Interior with head of a woman-- 1926--Mario Tozzi I’ve frequently been guilty of tunnel vision. I’m very Type A, and to me, staying the course sometimes means completing a project or train of thought.

You’ve sent me a Christmas card? You’re on my Christmas card list for life. I will continue sending you a card each year until I have proof of your demise in triplicate.

Change in schedule? I try to continue the original game plan for the day, while incorporating the change. In years past this meant carrying a squalling, unhappy toddler with me to lunch with a friend because someone eschewed naptime.

My first draft of my first book was the same way. Although I’ve never been a fan of outlines, I definitely had a plan for my book. I received well-meaning advice for my manuscript from first readers and a professional editor—but I was loath to take it. To me, it meant compromising my project. I wasn’t staying the course. And I felt the WIP was losing something that made it mine.

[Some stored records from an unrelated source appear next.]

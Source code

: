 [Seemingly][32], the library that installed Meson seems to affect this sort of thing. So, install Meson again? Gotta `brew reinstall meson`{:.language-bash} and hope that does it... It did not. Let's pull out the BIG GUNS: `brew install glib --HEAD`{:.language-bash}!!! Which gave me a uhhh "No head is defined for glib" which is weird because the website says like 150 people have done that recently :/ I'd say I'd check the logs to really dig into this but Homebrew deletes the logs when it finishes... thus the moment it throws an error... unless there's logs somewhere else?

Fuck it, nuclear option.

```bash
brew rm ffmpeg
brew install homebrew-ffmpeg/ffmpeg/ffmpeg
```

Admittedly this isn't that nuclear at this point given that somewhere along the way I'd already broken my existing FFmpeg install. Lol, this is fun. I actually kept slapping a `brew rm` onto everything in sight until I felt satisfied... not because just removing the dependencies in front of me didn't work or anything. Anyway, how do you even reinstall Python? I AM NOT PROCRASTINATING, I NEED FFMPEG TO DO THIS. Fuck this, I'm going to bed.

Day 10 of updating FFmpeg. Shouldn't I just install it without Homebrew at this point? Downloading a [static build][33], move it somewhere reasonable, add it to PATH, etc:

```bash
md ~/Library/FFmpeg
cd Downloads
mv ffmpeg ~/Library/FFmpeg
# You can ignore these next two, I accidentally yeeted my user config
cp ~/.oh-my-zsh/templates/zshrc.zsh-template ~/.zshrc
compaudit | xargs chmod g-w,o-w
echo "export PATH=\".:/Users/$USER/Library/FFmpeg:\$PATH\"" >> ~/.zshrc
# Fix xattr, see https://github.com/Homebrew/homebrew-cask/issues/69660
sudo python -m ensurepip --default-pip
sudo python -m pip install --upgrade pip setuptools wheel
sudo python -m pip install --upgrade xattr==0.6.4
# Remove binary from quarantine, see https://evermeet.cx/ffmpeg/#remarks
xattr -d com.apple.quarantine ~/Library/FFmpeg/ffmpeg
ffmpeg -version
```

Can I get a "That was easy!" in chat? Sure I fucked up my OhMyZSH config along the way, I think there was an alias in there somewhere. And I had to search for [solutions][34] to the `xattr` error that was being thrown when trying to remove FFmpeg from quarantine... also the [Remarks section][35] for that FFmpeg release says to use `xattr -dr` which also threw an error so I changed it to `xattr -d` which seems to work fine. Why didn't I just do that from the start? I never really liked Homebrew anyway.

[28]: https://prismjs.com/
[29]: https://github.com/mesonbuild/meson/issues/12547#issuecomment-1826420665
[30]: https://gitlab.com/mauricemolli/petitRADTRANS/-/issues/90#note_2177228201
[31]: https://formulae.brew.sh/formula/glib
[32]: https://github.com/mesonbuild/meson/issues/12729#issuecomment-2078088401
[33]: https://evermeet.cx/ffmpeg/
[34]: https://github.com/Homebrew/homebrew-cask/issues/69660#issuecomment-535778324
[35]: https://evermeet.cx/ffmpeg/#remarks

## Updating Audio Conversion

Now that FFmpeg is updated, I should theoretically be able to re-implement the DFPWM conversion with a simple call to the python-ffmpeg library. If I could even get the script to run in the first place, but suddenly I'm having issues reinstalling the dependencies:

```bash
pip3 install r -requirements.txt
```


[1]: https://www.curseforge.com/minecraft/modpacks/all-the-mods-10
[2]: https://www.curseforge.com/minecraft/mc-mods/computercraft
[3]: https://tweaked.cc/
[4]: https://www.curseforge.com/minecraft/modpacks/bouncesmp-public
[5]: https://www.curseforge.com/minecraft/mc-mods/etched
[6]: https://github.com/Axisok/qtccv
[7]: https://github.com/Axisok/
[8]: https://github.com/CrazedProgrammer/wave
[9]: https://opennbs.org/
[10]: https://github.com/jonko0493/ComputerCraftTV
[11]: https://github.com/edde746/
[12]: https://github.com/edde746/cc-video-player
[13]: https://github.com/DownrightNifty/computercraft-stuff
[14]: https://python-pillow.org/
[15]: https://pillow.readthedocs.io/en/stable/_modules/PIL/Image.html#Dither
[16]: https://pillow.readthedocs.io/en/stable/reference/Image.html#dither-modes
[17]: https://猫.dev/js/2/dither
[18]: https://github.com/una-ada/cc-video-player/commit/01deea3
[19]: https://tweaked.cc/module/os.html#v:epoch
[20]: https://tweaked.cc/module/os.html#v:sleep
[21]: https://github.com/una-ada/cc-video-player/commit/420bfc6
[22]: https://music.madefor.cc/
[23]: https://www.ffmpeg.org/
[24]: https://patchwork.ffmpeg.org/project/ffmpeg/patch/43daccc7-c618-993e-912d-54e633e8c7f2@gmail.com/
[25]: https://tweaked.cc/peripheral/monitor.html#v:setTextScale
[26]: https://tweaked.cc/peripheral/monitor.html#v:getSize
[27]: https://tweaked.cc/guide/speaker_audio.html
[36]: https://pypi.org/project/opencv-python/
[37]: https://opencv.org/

This inflexibility with editorial direction was, I now think, a sign of my immaturity…both as a writer and person.

At this point I’m open to both criticism and ideas. Bring them on! Usually even the toughest critique or harshest review has something useful I can take from it. Maybe it’s not something I can use for the current manuscript, but it might make a future book in the series stronger.

Tips for handling criticism and making it helpful:

Thank them for it. Even if I’m gritting my teeth, I’ll thank someone who criticizes my work in a non-nasty way. If they’ve taken the time to read my book or draft and think up ways to improve it, then they deserve some appreciation.

Don’t be defensive. When I’m defensive, I’m shutting down. I can’t be receptive to new ideas if I’m trying to defend something I wrote. And…it doesn’t really matter. Whether someone likes something I wrote or not isn’t up for debate. I don’t have any control over anyone else.

Consider the change. I write a quick version incorporating the advice and see if it’s better than I thought it would be.

Consider the essence of the criticism. Maybe there was a part that bothered your reader that they couldn’t exactly put their finger on. Perhaps they know there’s a problem with the protagonist, but they’re not a skilled enough reader to hone in on the exact nature of the problem. If a first reader says they didn’t like the character, find out why they didn’t. Was the character too static? Was the character whiny? Unbelievable?

Look for a second opinion. Have you got anyone else to read your draft? Did they stumble at the same spot? If not, ask them what they think of the criticism and whether or not it’s valid.

Is the criticism from your editor? Then…If my editor asks for the change? I just make it. For me, it’s always worked out better that way, even when I wasn’t jazzed about the change.

I’ve realized now that my books aren’t extensions of myself. They’re more of a collaborative effort—between me, my agent, my publisher, my readers…and even my critics. Once I came to that realization, it was all gravy.